#### EXERCISE AIM
Transcribe all of the data exactly, leaving nothing out.

#### EXTRACTED ENTRIES

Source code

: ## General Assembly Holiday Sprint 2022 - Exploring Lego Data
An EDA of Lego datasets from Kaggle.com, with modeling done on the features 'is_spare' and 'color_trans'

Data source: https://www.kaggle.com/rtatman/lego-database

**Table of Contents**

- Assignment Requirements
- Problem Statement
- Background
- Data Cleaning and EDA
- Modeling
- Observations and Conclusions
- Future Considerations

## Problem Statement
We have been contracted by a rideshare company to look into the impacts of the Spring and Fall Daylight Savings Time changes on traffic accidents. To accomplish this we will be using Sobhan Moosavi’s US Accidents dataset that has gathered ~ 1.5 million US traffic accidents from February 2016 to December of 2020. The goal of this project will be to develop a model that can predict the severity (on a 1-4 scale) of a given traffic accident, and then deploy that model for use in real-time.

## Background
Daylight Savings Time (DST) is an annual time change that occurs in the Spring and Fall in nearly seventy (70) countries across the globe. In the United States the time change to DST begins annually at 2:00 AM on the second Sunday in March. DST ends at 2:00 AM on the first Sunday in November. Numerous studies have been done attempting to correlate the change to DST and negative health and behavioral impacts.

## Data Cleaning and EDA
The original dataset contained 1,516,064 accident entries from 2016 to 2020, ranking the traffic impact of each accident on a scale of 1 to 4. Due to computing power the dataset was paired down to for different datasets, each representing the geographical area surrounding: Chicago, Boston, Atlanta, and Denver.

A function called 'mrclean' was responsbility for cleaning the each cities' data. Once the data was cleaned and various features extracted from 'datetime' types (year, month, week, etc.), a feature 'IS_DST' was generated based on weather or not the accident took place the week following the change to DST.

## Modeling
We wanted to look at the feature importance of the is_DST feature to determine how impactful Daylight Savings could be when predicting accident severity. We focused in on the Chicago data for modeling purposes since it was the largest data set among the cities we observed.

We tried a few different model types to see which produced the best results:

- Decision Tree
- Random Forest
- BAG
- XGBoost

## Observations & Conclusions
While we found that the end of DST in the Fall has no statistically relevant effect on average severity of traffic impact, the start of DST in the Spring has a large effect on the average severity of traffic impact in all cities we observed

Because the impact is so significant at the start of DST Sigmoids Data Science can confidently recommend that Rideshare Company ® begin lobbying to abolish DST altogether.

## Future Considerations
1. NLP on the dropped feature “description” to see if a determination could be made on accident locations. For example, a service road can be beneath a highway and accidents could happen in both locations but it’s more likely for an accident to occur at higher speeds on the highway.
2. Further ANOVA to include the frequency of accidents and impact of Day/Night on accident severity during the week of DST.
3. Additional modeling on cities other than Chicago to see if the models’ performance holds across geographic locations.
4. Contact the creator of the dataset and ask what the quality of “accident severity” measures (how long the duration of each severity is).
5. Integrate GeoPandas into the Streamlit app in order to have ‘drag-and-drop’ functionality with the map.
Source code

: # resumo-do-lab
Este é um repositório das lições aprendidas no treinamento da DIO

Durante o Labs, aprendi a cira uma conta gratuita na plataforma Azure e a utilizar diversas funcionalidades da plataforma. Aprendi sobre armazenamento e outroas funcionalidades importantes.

#### SOLVED PROBLEM
Source code

: ## General Assembly Holiday Sprint 2022 - Exploring Lego Data
An EDA of Lego datasets from Kaggle.com, with modeling done on the features 'is_spare' and 'color_trans'

Data source: https://www.kaggle.com/rtatman/lego-database

**Table of Contents**

- Assignment Requirements
- Problem Statement
- Background
- Data Cleaning and EDA
- Modeling
- Observations and Conclusions
- Future Considerations

## Problem Statement
We have been contracted by a rideshare company to look into the impacts of the Spring and Fall Daylight Savings Time changes on traffic accidents. To accomplish this we will be using Sobhan Moosavi’s US Accidents dataset that has gathered ~ 1.5 million US traffic accidents from February 2016 to December of 2020. The goal of this project will be to develop a model that can predict the severity (on a 1-4 scale) of a given traffic accident, and then deploy that model for use in real-time.

## Background
Daylight Savings Time (DST) is an annual time change that occurs in the Spring and Fall in nearly seventy (70) countries across the globe. In the United States the time change to DST begins annually at 2:00 AM on the second Sunday in March. DST ends at 2:00 AM on the first Sunday in November. Numerous studies have been done attempting to correlate the change to DST and negative health and behavioral impacts.

## Data Cleaning and EDA
The original dataset contained 1,516,064 accident entries from 2016 to 2020, ranking the traffic impact of each accident on a scale of 1 to 4. Due to computing power the dataset was paired down to for different datasets, each representing the geographical area surrounding: Chicago, Boston, Atlanta, and Denver.

A function called 'mrclean' was responsbility for cleaning the each cities' data. Once the data was cleaned and various features extracted from 'datetime' types (year, month, week, etc.), a feature 'IS_DST' was generated based on weather or not the accident took place the week following the change to DST.

## Modeling
We wanted to look at the feature importance of the is_DST feature to determine how impactful Daylight Savings could be when predicting accident severity. We focused in on the Chicago data for modeling purposes since it was the largest data set among the cities we observed.

We tried a few different model types to see which produced the best results:

- Decision Tree
- Random Forest
- BAG
- XGBoost

## Observations & Conclusions
While we found that the end of DST in the Fall has no statistically relevant effect on average severity of traffic impact, the start of DST in the Spring has a large effect on the average severity of traffic impact in all cities we observed

Because the impact is so significant at the start of DST Sigmoids Data Science can confidently recommend that Rideshare Company ® begin lobbying to abolish DST altogether.

## Future Considerations
1. NLP on the dropped feature “description” to see if a determination could be made on accident locations. For example, a service road can be beneath a highway and accidents could happen in both locations but it’s more likely for an accident to occur at higher speeds on the highway.
2. Further ANOVA to include the frequency of accidents and impact of Day/Night on accident severity during the week of DST.
3. Additional modeling on cities other than Chicago to see if the models’ performance holds across geographic locations.
4. Contact the creator of the dataset and ask what the quality of “accident severity” measures (how long the duration of each severity is).
5. Integrate GeoPandas into the Streamlit app in order to have ‘drag-and-drop’ functionality with the map.
Source code

: # resumo-do-lab
Este é um repositório das lições aprendidas no treinamento da DIO

Durante o Labs, aprendi a cira uma conta gratuita na plataforma Azure e a utilizar diversas funcionalidades da plataforma. Aprendi sobre armazenamento e outroas funcionalidades importantes.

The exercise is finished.